3 Signs You Aren’t the Best at Leading

As a boss, it can be very difficult not to be overly controlling toward your employees. After all, you are probably stretched thin with all that you are managing.

Fortunately, there are a few things to keep in mind if you are afraid you might be a horrible boss.


Bad bosses overwork their employees. They require them to put in extremely long hours and sometimes even stay late at the office, even if they don’t provide their employees with additional compensation as a result.

More often than not, if you are not giving your workers sufficient time off, vacation time, parental leave, etcetera, you are probably not being the best leader.

At the end of the day, it’s important to provide your employees with some level of work-life balance. To be fair, this can be difficult if you are in the phase of your business, during which you are genuinely requiring a lot from your employees to increase your revenue and build your reputation through long hours.

If you find that you are overworking your employees, you might want to try:

  • Providing workers with longer vacations and additional sick days
  • Raising wages—if that is feasible—if people are working exceptionally long hours
  • Hiring more employees—if possible—so that your workers are not exhausting themselves

The best bosses will reward good work: If your employees are consistently staying late at the office to ensure that you are succeeding as a business and they feel as though they are being taken for granted, that is a bad sign.

While it’s understandable that you cannot always buy pizza and give out gift cards if doing so is not in your company’s budget, a few words of praise and recognition at the end of a tiring week will likely go a long way.

Additionally, it is probably a good idea to consider raises and promotions for exceptionally talented employees who consistently go above and beyond in the office if doing so is realistic.

Regardless of the situation, it is almost always a good idea to let your workers know how much you appreciate them in one way or another.

You might consider:

  • Celebrating an employee of the month
  • Giving people gift cards or free pizza whenever you reach a milestone as a company
  • Gifting your employees with thank you cards at the end of the year as a gesture of gratitude for all they have done for your organization
  • Simply taking the time to thank each worker for everything they do at the end of every week verbally, particularly if it’s been an especially difficult one

Unfortunately, conflict often arises in the office: For one reason or another, employees could have trouble getting along. Sometimes, this is simply because there is, naturally, a lot of competition, and two people are vying for a particular position.

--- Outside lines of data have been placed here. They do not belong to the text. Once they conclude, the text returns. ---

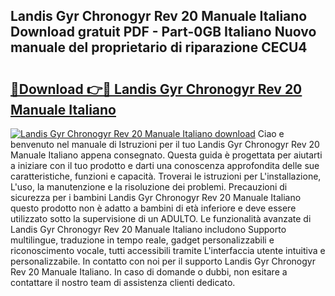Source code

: ## Landis Gyr Chronogyr Rev 20 Manuale Italiano Download gratuit PDF - Part-0GB Italiano Nuovo manuale del proprietario di riparazione CECU4

# <h2><a href="http://dfaae1o.blite.top/?on=Landis+Gyr+Chronogyr+Rev+20+Manuale+Italiano">🔗Download 👉🔴 Landis Gyr Chronogyr Rev 20 Manuale Italiano</a></h2>

[![Landis Gyr Chronogyr Rev 20 Manuale Italiano download](https://i.imgur.com/lujVjoI.png)](http://dfaae1o.blite.top/?on=Landis+Gyr+Chronogyr+Rev+20+Manuale+Italiano)
Ciao e benvenuto nel manuale di Istruzioni per il tuo Landis Gyr Chronogyr Rev 20 Manuale Italiano appena consegnato. Questa guida è progettata per aiutarti a iniziare con il tuo prodotto e darti una conoscenza approfondita delle sue caratteristiche, funzioni e capacità. Troverai le istruzioni per L'installazione, L'uso, la manutenzione e la risoluzione dei problemi. Precauzioni di sicurezza per i bambini Landis Gyr Chronogyr Rev 20 Manuale Italiano questo prodotto non è adatto a bambini di età inferiore e deve essere utilizzato sotto la supervisione di un ADULTO. Le funzionalità avanzate di Landis Gyr Chronogyr Rev 20 Manuale Italiano includono Supporto multilingue, traduzione in tempo reale, gadget personalizzabili e riconoscimento vocale, tutti accessibili tramite L'interfaccia utente intuitiva e personalizzabile. In contatto con noi per il supporto Landis Gyr Chronogyr Rev 20 Manuale Italiano. In caso di domande o dubbi, non esitare a contattare il nostro team di assistenza clienti dedicato.
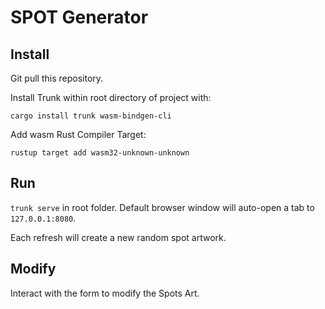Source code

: # SPOT Generator

## Install

Git pull this repository.

Install Trunk within root directory of project with:

`cargo install trunk wasm-bindgen-cli`

Add wasm Rust Compiler Target:

`rustup target add wasm32-unknown-unknown`

## Run

`trunk serve` in root folder. Default browser window will auto-open a tab to `127.0.0.1:8080`.

Each refresh will create a new random spot artwork.

## Modify

Interact with the form to modify the Spots Art.
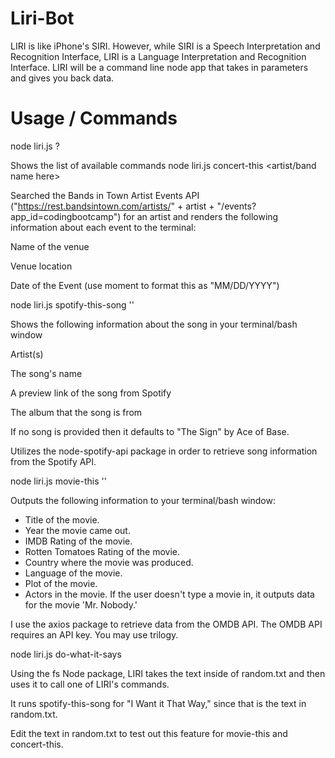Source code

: # Liri-Bot

LIRI is like iPhone's SIRI. However, while SIRI is a Speech Interpretation and Recognition Interface, LIRI is a Language Interpretation and Recognition Interface. LIRI will be a command line node app that takes in parameters and gives you back data.

# Usage / Commands
node liri.js ?

Shows the list of available commands
node liri.js concert-this <artist/band name here>

Searched the Bands in Town Artist Events API ("https://rest.bandsintown.com/artists/" + artist + "/events?app_id=codingbootcamp") for an artist and renders the following information about each event to the terminal:

Name of the venue

Venue location

Date of the Event (use moment to format this as "MM/DD/YYYY")

node liri.js spotify-this-song '<song name here>'

Shows the following information about the song in your terminal/bash window

Artist(s)

The song's name

A preview link of the song from Spotify

The album that the song is from

If no song is provided then it defaults to "The Sign" by Ace of Base.

Utilizes the node-spotify-api package in order to retrieve song information from the Spotify API.

node liri.js movie-this '<movie name here>'

Outputs the following information to your terminal/bash window:

  * Title of the movie.
  * Year the movie came out.
  * IMDB Rating of the movie.
  * Rotten Tomatoes Rating of the movie.
  * Country where the movie was produced.
  * Language of the movie.
  * Plot of the movie.
  * Actors in the movie.
If the user doesn't type a movie in, it outputs data for the movie 'Mr. Nobody.'

I use the axios package to retrieve data from the OMDB API. The OMDB API requires an API key. You may use trilogy.

node liri.js do-what-it-says

Using the fs Node package, LIRI takes the text inside of random.txt and then uses it to call one of LIRI's commands.

It runs spotify-this-song for "I Want it That Way," since that is the text in random.txt.

Edit the text in random.txt to test out this feature for movie-this and concert-this.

On the other hand, some could experience intense discrimination on the basis of their race, religion, sexual orientation, or gender. The latter issue is a more problematic, deep-seated one because your employees should always feel comfortable in the office, especially if you are looking for a long-term commitment from them.

There are many ways to solve this issue, or, at the very least, alleviate it:

  • Have extremely clear policies and procedures banning sexism, racism, etcetera, in place.
  • Implement these policies if someone is consistently disobeying them.
  • Be understanding if someone reports sexism, racism, homophobia, etcetera, and hold those who are responsible accountable for their behavior.
  • Hold regular meetings about how to be tolerant and accepting of people who have different customs and beliefs than you do so that your employees understand how to communicate respectfully.

Working is never easy, and being a good boss is no small feat, but it is important to make sure that you are treating your employees as well as you possibly can. After all, they will likely impact your bottom line in a major way.